(Items listed in a dataset)
++++++++
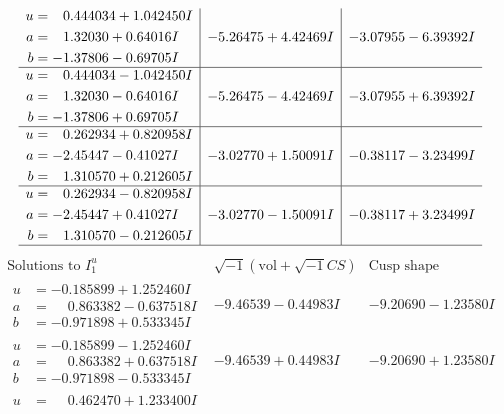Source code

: \documentclass[1p]{elsarticle_modified}
\theoremstyle{definition}
\newcommand{\I}{\sqrt{-1}}
\begin{document}
$$\begin{array}{c|c|c}
\begin{aligned}
u &= \phantom{-}0.444034 + 1.042450 I \\
a &= \phantom{-}1.32030 + 0.64016 I \\
b &= -1.37806 - 0.69705 I\end{aligned}
 & -5.26475 + 4.42469 I & -3.07955 - 6.39392 I \\ \hline\begin{aligned}
u &= \phantom{-}0.444034 - 1.042450 I \\
a &= \phantom{-}1.32030 - 0.64016 I \\
b &= -1.37806 + 0.69705 I\end{aligned}
 & -5.26475 - 4.42469 I & -3.07955 + 6.39392 I \\ \hline\begin{aligned}
u &= \phantom{-}0.262934 + 0.820958 I \\
a &= -2.45447 - 0.41027 I \\
b &= \phantom{-}1.310570 + 0.212605 I\end{aligned}
 & -3.02770 + 1.50091 I & -0.38117 - 3.23499 I \\ \hline\begin{aligned}
u &= \phantom{-}0.262934 - 0.820958 I \\
a &= -2.45447 + 0.41027 I \\
b &= \phantom{-}1.310570 - 0.212605 I\end{aligned}
 & -3.02770 - 1.50091 I & -0.38117 + 3.23499 I\\
 \hline 
 \end{array}$$\newpage$$\begin{array}{c|c|c}  
\text{Solutions to }I^u_{1}& \I (\text{vol} + \sqrt{-1}CS) & \text{Cusp shape}\\
 \hline 
\begin{aligned}
u &= -0.185899 + 1.252460 I \\
a &= \phantom{-}0.863382 - 0.637518 I \\
b &= -0.971898 + 0.533345 I\end{aligned}
 & -9.46539 - 0.44983 I & -9.20690 - 1.23580 I \\ \hline\begin{aligned}
u &= -0.185899 - 1.252460 I \\
a &= \phantom{-}0.863382 + 0.637518 I \\
b &= -0.971898 - 0.533345 I\end{aligned}
 & -9.46539 + 0.44983 I & -9.20690 + 1.23580 I \\ \hline\begin{aligned}
u &= \phantom{-}0.462470 + 1.233400 I \\

\end{aligned}
\end{array}$$
\end{document}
++++++++
> Problem description
The records above are to be retyped exactly, with every picture left out.

> Reply to the task
Source code

: \documentclass[1p]{elsarticle_modified}
\theoremstyle{definition}
\newcommand{\I}{\sqrt{-1}}
\begin{document}
$$\begin{array}{c|c|c}
\begin{aligned}
u &= \phantom{-}0.444034 + 1.042450 I \\
a &= \phantom{-}1.32030 + 0.64016 I \\
b &= -1.37806 - 0.69705 I\end{aligned}
 & -5.26475 + 4.42469 I & -3.07955 - 6.39392 I \\ \hline\begin{aligned}
u &= \phantom{-}0.444034 - 1.042450 I \\
a &= \phantom{-}1.32030 - 0.64016 I \\
b &= -1.37806 + 0.69705 I\end{aligned}
 & -5.26475 - 4.42469 I & -3.07955 + 6.39392 I \\ \hline\begin{aligned}
u &= \phantom{-}0.262934 + 0.820958 I \\
a &= -2.45447 - 0.41027 I \\
b &= \phantom{-}1.310570 + 0.212605 I\end{aligned}
 & -3.02770 + 1.50091 I & -0.38117 - 3.23499 I \\ \hline\begin{aligned}
u &= \phantom{-}0.262934 - 0.820958 I \\
a &= -2.45447 + 0.41027 I \\
b &= \phantom{-}1.310570 - 0.212605 I\end{aligned}
 & -3.02770 - 1.50091 I & -0.38117 + 3.23499 I\\
 \hline 
 \end{array}$$\newpage$$\begin{array}{c|c|c}  
\text{Solutions to }I^u_{1}& \I (\text{vol} + \sqrt{-1}CS) & \text{Cusp shape}\\
 \hline 
\begin{aligned}
u &= -0.185899 + 1.252460 I \\
a &= \phantom{-}0.863382 - 0.637518 I \\
b &= -0.971898 + 0.533345 I\end{aligned}
 & -9.46539 - 0.44983 I & -9.20690 - 1.23580 I \\ \hline\begin{aligned}
u &= -0.185899 - 1.252460 I \\
a &= \phantom{-}0.863382 + 0.637518 I \\
b &= -0.971898 - 0.533345 I\end{aligned}
 & -9.46539 + 0.44983 I & -9.20690 + 1.23580 I \\ \hline\begin{aligned}
u &= \phantom{-}0.462470 + 1.233400 I \\

\end{aligned}
\end{array}$$
\end{document}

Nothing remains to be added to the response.